*Required action*. What follows is a set of records; copy all of it exactly.

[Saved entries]
* * *
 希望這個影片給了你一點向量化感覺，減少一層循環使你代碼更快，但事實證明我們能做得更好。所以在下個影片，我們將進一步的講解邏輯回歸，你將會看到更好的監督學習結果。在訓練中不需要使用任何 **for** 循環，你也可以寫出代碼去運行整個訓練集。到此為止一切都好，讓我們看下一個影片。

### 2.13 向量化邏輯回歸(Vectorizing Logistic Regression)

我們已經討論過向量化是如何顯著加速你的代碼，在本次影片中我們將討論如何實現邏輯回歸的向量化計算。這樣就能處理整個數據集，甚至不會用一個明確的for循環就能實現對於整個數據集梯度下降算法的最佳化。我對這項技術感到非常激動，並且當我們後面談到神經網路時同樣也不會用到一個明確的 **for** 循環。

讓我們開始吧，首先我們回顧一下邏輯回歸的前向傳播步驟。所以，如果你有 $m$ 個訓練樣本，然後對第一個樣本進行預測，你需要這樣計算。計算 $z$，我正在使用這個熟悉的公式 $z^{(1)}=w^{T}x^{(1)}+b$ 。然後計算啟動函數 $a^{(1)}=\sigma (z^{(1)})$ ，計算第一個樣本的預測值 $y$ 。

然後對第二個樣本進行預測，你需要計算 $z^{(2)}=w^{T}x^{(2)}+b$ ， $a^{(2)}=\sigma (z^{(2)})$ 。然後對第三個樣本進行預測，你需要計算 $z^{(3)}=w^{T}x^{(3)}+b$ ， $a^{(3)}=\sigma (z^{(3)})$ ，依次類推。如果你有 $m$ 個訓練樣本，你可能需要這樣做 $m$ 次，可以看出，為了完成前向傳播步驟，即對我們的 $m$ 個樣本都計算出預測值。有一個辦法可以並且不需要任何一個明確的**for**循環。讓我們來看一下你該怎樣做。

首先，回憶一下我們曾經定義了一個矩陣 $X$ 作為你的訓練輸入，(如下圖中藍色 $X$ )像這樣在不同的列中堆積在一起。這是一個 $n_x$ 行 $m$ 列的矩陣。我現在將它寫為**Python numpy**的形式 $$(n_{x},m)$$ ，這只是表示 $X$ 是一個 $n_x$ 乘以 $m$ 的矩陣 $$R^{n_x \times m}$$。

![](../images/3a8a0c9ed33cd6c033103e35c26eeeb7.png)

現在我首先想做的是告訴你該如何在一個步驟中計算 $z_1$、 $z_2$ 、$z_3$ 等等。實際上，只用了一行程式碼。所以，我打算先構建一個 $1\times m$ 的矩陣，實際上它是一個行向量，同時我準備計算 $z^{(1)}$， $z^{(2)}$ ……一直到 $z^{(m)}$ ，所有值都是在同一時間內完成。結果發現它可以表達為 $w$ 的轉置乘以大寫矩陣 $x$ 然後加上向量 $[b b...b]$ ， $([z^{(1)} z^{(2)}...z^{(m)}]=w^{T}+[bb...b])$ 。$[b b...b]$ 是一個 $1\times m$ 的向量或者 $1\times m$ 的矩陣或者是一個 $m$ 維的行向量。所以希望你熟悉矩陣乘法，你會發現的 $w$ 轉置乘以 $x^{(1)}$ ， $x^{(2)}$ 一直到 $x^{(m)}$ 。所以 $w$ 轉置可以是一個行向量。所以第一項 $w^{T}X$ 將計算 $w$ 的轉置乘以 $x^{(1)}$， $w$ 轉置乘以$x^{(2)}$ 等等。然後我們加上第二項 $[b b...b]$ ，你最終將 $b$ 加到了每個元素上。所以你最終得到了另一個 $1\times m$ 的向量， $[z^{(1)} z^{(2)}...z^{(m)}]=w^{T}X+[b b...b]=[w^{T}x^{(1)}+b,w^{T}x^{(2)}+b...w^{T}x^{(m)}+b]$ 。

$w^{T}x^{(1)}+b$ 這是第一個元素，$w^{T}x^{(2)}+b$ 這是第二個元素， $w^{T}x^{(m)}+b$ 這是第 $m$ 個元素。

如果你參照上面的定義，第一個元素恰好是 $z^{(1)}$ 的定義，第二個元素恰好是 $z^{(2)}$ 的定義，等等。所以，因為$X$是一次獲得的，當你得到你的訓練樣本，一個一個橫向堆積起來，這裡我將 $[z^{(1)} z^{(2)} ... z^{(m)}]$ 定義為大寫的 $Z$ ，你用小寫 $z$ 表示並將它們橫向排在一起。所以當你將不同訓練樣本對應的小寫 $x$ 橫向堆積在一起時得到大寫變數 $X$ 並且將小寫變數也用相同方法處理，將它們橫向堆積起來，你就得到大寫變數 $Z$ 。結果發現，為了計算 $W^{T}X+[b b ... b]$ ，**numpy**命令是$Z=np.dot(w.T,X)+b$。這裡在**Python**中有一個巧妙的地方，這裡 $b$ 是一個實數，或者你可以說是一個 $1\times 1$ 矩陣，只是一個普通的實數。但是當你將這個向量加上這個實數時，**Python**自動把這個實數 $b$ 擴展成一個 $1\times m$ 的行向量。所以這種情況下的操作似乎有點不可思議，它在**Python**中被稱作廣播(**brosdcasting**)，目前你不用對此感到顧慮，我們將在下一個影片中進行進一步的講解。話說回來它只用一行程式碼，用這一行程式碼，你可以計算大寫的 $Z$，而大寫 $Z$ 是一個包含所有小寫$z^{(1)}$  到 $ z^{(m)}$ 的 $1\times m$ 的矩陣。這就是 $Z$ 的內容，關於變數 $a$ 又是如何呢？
* * *
*Finished exercise*.
 希望這個影片給了你一點向量化感覺，減少一層循環使你代碼更快，但事實證明我們能做得更好。所以在下個影片，我們將進一步的講解邏輯回歸，你將會看到更好的監督學習結果。在訓練中不需要使用任何 **for** 循環，你也可以寫出代碼去運行整個訓練集。到此為止一切都好，讓我們看下一個影片。

### 2.13 向量化邏輯回歸(Vectorizing Logistic Regression)

我們已經討論過向量化是如何顯著加速你的代碼，在本次影片中我們將討論如何實現邏輯回歸的向量化計算。這樣就能處理整個數據集，甚至不會用一個明確的for循環就能實現對於整個數據集梯度下降算法的最佳化。我對這項技術感到非常激動，並且當我們後面談到神經網路時同樣也不會用到一個明確的 **for** 循環。

讓我們開始吧，首先我們回顧一下邏輯回歸的前向傳播步驟。所以，如果你有 $m$ 個訓練樣本，然後對第一個樣本進行預測，你需要這樣計算。計算 $z$，我正在使用這個熟悉的公式 $z^{(1)}=w^{T}x^{(1)}+b$ 。然後計算啟動函數 $a^{(1)}=\sigma (z^{(1)})$ ，計算第一個樣本的預測值 $y$ 。

然後對第二個樣本進行預測，你需要計算 $z^{(2)}=w^{T}x^{(2)}+b$ ， $a^{(2)}=\sigma (z^{(2)})$ 。然後對第三個樣本進行預測，你需要計算 $z^{(3)}=w^{T}x^{(3)}+b$ ， $a^{(3)}=\sigma (z^{(3)})$ ，依次類推。如果你有 $m$ 個訓練樣本，你可能需要這樣做 $m$ 次，可以看出，為了完成前向傳播步驟，即對我們的 $m$ 個樣本都計算出預測值。有一個辦法可以並且不需要任何一個明確的**for**循環。讓我們來看一下你該怎樣做。

首先，回憶一下我們曾經定義了一個矩陣 $X$ 作為你的訓練輸入，(如下圖中藍色 $X$ )像這樣在不同的列中堆積在一起。這是一個 $n_x$ 行 $m$ 列的矩陣。我現在將它寫為**Python numpy**的形式 $$(n_{x},m)$$ ，這只是表示 $X$ 是一個 $n_x$ 乘以 $m$ 的矩陣 $$R^{n_x \times m}$$。

![](../images/3a8a0c9ed33cd6c033103e35c26eeeb7.png)

現在我首先想做的是告訴你該如何在一個步驟中計算 $z_1$、 $z_2$ 、$z_3$ 等等。實際上，只用了一行程式碼。所以，我打算先構建一個 $1\times m$ 的矩陣，實際上它是一個行向量，同時我準備計算 $z^{(1)}$， $z^{(2)}$ ……一直到 $z^{(m)}$ ，所有值都是在同一時間內完成。結果發現它可以表達為 $w$ 的轉置乘以大寫矩陣 $x$ 然後加上向量 $[b b...b]$ ， $([z^{(1)} z^{(2)}...z^{(m)}]=w^{T}+[bb...b])$ 。$[b b...b]$ 是一個 $1\times m$ 的向量或者 $1\times m$ 的矩陣或者是一個 $m$ 維的行向量。所以希望你熟悉矩陣乘法，你會發現的 $w$ 轉置乘以 $x^{(1)}$ ， $x^{(2)}$ 一直到 $x^{(m)}$ 。所以 $w$ 轉置可以是一個行向量。所以第一項 $w^{T}X$ 將計算 $w$ 的轉置乘以 $x^{(1)}$， $w$ 轉置乘以$x^{(2)}$ 等等。然後我們加上第二項 $[b b...b]$ ，你最終將 $b$ 加到了每個元素上。所以你最終得到了另一個 $1\times m$ 的向量， $[z^{(1)} z^{(2)}...z^{(m)}]=w^{T}X+[b b...b]=[w^{T}x^{(1)}+b,w^{T}x^{(2)}+b...w^{T}x^{(m)}+b]$ 。

$w^{T}x^{(1)}+b$ 這是第一個元素，$w^{T}x^{(2)}+b$ 這是第二個元素， $w^{T}x^{(m)}+b$ 這是第 $m$ 個元素。

如果你參照上面的定義，第一個元素恰好是 $z^{(1)}$ 的定義，第二個元素恰好是 $z^{(2)}$ 的定義，等等。所以，因為$X$是一次獲得的，當你得到你的訓練樣本，一個一個橫向堆積起來，這裡我將 $[z^{(1)} z^{(2)} ... z^{(m)}]$ 定義為大寫的 $Z$ ，你用小寫 $z$ 表示並將它們橫向排在一起。所以當你將不同訓練樣本對應的小寫 $x$ 橫向堆積在一起時得到大寫變數 $X$ 並且將小寫變數也用相同方法處理，將它們橫向堆積起來，你就得到大寫變數 $Z$ 。結果發現，為了計算 $W^{T}X+[b b ... b]$ ，**numpy**命令是$Z=np.dot(w.T,X)+b$。這裡在**Python**中有一個巧妙的地方，這裡 $b$ 是一個實數，或者你可以說是一個 $1\times 1$ 矩陣，只是一個普通的實數。但是當你將這個向量加上這個實數時，**Python**自動把這個實數 $b$ 擴展成一個 $1\times m$ 的行向量。所以這種情況下的操作似乎有點不可思議，它在**Python**中被稱作廣播(**brosdcasting**)，目前你不用對此感到顧慮，我們將在下一個影片中進行進一步的講解。話說回來它只用一行程式碼，用這一行程式碼，你可以計算大寫的 $Z$，而大寫 $Z$ 是一個包含所有小寫$z^{(1)}$  到 $ z^{(m)}$ 的 $1\times m$ 的矩陣。這就是 $Z$ 的內容，關於變數 $a$ 又是如何呢？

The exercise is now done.